Directions: Could you show all lines in the entries below that contain the string "details"?

Saved data entries

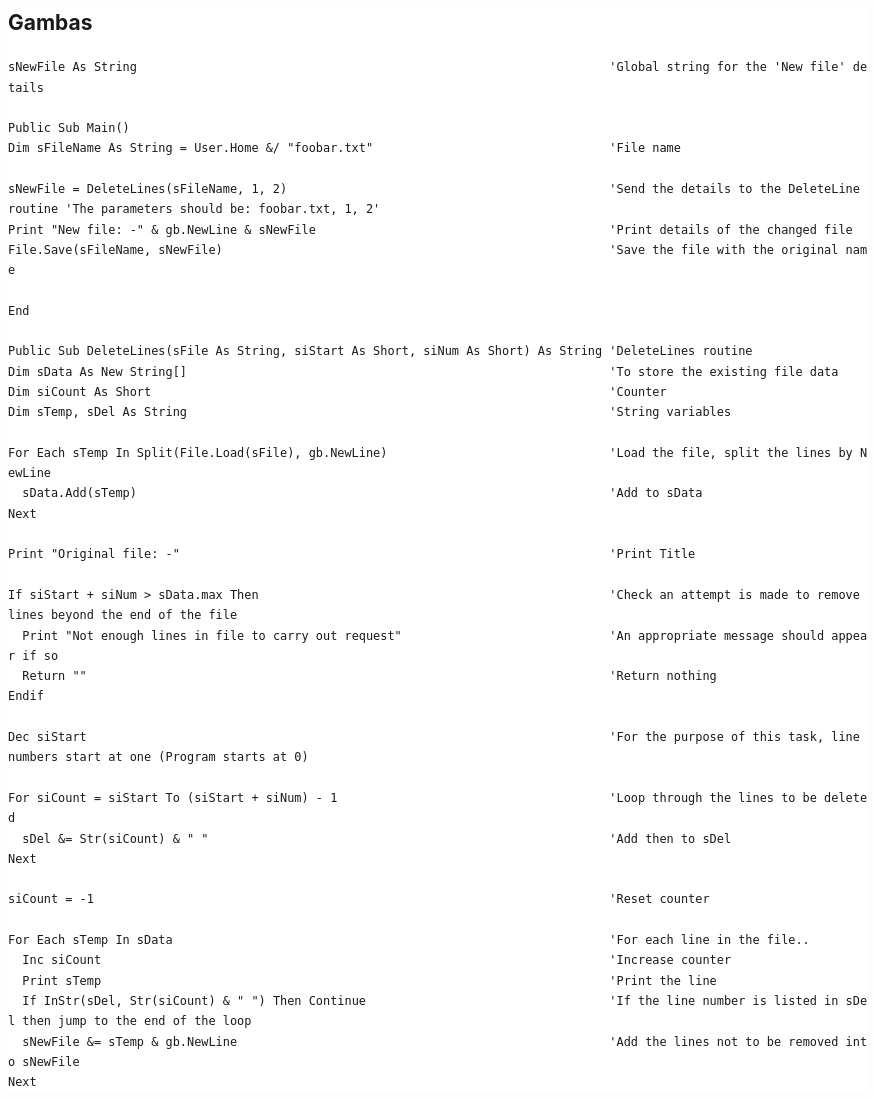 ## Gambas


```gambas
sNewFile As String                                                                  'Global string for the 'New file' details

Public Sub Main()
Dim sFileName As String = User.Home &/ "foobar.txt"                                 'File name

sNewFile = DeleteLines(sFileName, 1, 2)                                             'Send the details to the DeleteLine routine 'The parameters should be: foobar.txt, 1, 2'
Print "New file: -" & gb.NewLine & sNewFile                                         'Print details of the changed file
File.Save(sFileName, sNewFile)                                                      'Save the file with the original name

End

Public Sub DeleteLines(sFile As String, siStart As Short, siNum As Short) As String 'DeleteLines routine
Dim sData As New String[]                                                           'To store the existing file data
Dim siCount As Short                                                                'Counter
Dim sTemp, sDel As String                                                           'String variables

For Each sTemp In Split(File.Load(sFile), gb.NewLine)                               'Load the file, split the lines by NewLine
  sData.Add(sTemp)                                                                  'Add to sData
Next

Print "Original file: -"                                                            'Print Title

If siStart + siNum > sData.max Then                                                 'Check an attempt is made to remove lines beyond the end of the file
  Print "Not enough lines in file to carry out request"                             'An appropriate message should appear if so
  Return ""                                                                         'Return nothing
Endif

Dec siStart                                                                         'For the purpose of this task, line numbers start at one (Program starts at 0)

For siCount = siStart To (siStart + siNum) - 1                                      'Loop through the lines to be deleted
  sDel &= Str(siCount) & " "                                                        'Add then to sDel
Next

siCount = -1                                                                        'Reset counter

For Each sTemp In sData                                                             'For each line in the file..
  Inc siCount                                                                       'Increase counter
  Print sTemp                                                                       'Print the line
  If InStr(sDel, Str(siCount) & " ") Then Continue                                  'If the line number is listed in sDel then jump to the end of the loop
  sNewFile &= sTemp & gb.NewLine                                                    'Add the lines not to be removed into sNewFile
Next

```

...

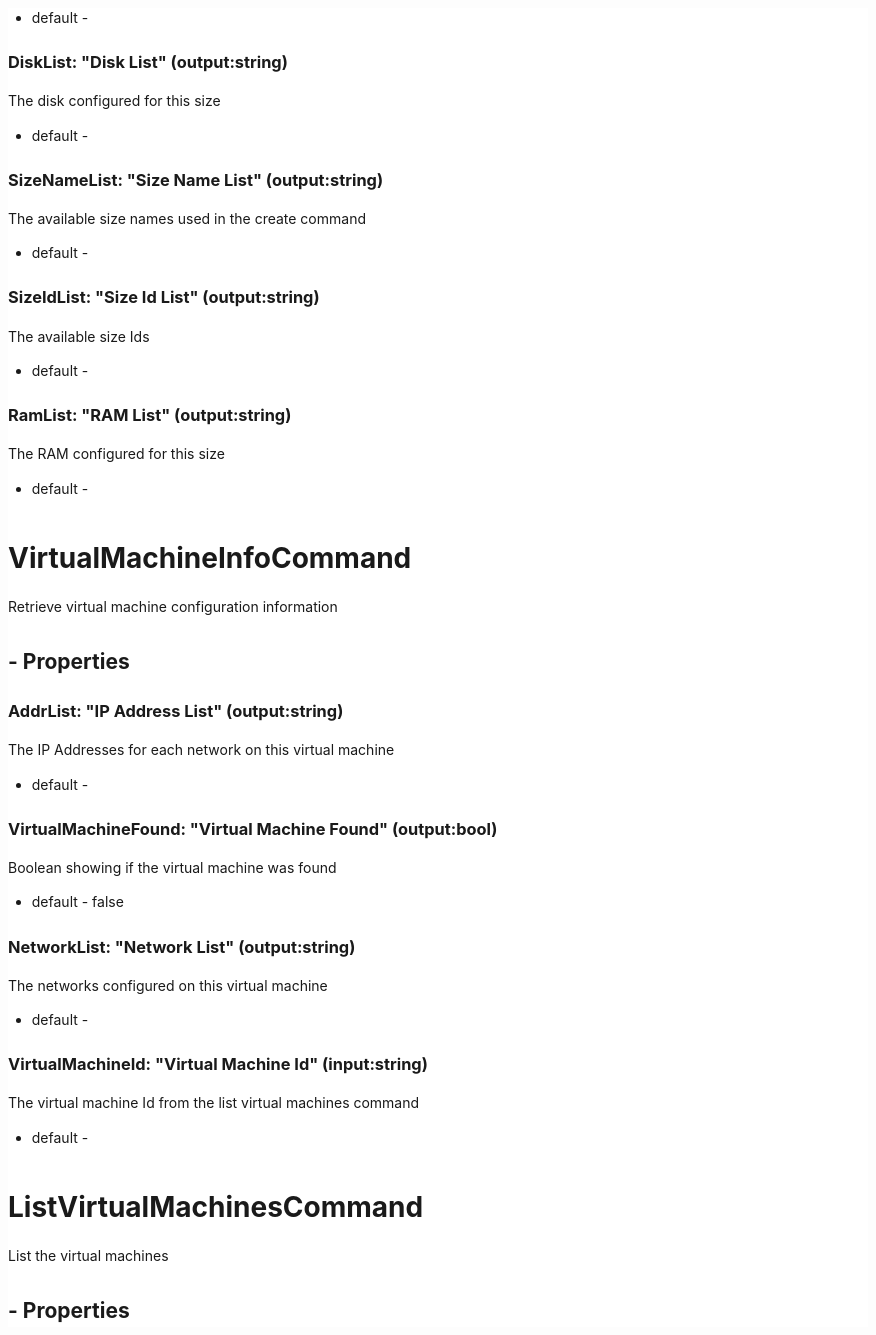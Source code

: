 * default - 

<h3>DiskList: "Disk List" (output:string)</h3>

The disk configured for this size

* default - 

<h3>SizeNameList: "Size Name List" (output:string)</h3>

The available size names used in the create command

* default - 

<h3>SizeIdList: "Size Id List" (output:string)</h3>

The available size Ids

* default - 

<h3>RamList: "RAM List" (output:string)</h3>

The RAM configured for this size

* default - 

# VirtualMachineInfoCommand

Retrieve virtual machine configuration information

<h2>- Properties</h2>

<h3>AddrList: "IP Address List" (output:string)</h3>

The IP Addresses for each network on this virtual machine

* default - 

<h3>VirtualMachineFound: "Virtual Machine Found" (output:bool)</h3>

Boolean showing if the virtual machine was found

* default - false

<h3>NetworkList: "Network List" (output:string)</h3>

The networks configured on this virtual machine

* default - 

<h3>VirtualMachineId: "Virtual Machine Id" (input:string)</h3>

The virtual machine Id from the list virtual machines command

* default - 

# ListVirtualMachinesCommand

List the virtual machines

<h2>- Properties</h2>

Written reply:
sNewFile As String                                                                  'Global string for the 'New file' details
sNewFile = DeleteLines(sFileName, 1, 2)                                             'Send the details to the DeleteLine routine 'The parameters should be: foobar.txt, 1, 2'
Print "New file: -" & gb.NewLine & sNewFile                                         'Print details of the changed file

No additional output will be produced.